TASK OBJECTIVE: Within the records below is a range that opens at the line with "desafios de HTML" and closes at the line with "My New Edit that doesn't conflict.". Return that range word for word, both ends included, and only that range.

Plain-text document sources:
::::::::

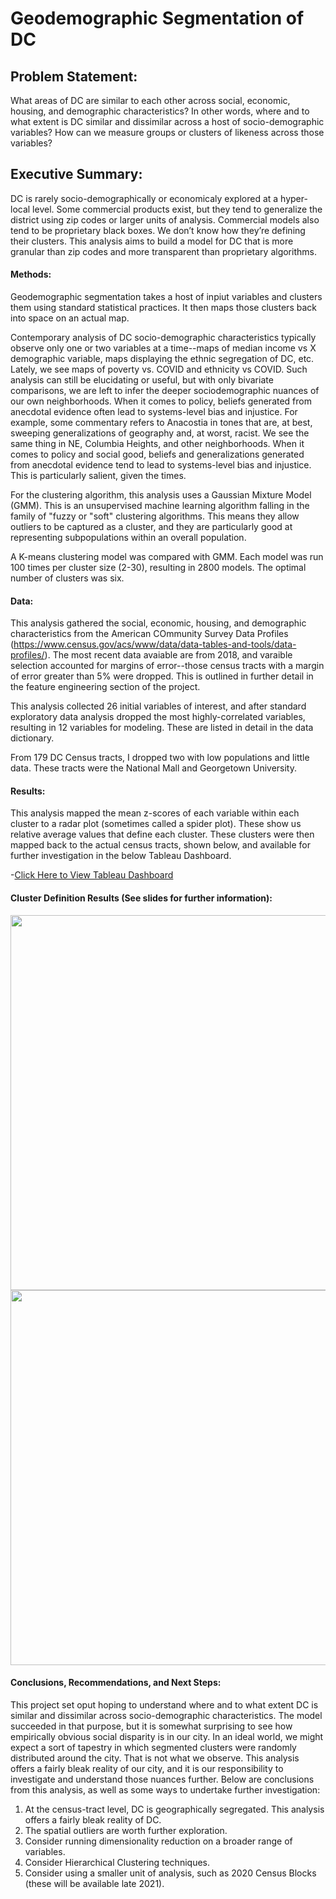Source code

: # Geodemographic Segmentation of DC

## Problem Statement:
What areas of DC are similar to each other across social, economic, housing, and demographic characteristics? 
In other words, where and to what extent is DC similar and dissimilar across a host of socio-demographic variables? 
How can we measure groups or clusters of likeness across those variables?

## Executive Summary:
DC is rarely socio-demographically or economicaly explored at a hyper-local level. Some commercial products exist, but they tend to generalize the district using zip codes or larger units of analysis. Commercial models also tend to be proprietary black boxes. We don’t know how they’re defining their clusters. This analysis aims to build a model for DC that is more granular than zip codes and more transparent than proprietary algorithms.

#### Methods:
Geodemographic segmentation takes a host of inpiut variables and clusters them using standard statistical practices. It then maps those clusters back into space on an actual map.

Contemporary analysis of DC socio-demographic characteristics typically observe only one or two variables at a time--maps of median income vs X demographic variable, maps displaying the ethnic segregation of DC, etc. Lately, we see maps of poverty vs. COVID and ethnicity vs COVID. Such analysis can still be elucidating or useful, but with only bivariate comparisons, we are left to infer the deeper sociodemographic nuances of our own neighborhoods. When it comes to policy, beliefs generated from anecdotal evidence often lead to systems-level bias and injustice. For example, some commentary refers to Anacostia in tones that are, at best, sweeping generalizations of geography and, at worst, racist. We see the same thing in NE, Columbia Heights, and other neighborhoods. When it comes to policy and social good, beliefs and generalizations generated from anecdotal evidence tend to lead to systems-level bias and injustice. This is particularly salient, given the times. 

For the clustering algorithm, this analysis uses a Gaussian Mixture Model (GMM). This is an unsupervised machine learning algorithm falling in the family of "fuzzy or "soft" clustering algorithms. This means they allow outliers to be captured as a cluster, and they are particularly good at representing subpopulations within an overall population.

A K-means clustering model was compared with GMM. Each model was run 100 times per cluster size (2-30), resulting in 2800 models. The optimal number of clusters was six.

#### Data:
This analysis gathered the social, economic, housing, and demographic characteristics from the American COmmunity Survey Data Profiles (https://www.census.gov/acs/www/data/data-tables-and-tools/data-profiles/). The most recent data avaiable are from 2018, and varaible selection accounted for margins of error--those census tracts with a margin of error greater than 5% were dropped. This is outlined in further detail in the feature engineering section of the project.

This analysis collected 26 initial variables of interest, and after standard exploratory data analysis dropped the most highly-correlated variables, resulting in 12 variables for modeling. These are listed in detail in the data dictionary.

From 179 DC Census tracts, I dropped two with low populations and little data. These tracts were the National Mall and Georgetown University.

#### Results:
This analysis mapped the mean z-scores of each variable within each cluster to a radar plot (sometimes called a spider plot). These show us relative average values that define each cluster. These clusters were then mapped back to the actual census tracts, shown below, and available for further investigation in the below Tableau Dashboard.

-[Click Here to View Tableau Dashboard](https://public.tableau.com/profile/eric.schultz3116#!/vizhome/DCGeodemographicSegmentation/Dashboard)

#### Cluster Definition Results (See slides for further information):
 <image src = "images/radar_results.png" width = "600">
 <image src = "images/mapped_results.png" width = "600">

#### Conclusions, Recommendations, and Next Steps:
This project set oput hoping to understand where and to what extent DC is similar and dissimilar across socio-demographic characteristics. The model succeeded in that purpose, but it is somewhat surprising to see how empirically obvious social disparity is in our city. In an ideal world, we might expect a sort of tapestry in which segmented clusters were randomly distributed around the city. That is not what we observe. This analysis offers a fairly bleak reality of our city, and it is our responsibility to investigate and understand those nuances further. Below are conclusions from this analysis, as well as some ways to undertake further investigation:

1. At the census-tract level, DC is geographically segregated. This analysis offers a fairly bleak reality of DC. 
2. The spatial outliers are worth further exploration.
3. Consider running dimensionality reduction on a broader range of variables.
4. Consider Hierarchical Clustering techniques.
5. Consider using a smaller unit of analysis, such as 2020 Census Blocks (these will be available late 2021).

::::::::

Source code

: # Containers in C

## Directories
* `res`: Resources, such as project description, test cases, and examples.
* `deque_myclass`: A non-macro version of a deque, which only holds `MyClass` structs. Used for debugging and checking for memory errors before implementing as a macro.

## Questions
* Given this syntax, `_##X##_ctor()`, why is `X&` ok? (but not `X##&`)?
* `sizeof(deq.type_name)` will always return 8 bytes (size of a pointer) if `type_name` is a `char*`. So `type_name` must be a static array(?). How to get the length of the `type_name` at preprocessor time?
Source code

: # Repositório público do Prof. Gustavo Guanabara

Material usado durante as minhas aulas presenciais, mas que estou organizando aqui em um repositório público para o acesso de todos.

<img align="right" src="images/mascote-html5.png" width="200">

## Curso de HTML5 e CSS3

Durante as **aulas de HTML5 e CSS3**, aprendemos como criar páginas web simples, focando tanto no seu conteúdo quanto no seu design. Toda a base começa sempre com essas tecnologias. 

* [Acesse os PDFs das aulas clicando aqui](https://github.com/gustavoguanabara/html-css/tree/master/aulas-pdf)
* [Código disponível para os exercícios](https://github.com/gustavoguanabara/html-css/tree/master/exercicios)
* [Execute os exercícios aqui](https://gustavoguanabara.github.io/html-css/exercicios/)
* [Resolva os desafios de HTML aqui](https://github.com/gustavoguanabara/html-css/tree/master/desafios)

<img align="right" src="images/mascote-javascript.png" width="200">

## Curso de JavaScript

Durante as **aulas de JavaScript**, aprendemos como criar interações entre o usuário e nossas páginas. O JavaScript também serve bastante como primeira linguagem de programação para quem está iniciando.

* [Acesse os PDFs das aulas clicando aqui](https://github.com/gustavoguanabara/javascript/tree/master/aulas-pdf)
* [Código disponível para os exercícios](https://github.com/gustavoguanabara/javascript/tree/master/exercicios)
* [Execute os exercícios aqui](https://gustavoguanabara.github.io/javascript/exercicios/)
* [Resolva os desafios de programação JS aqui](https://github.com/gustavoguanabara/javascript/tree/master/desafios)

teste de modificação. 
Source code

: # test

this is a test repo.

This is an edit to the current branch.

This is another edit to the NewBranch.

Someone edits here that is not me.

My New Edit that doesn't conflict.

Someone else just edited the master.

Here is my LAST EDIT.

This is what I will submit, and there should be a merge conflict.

::::::::

ANSWER BOX:
* [Resolva os desafios de HTML aqui](https://github.com/gustavoguanabara/html-css/tree/master/desafios)

<img align="right" src="images/mascote-javascript.png" width="200">

## Curso de JavaScript

Durante as **aulas de JavaScript**, aprendemos como criar interações entre o usuário e nossas páginas. O JavaScript também serve bastante como primeira linguagem de programação para quem está iniciando.

* [Acesse os PDFs das aulas clicando aqui](https://github.com/gustavoguanabara/javascript/tree/master/aulas-pdf)
* [Código disponível para os exercícios](https://github.com/gustavoguanabara/javascript/tree/master/exercicios)
* [Execute os exercícios aqui](https://gustavoguanabara.github.io/javascript/exercicios/)
* [Resolva os desafios de programação JS aqui](https://github.com/gustavoguanabara/javascript/tree/master/desafios)

teste de modificação. 
Source code

: # test

this is a test repo.

This is an edit to the current branch.

This is another edit to the NewBranch.

Someone edits here that is not me.

My New Edit that doesn't conflict.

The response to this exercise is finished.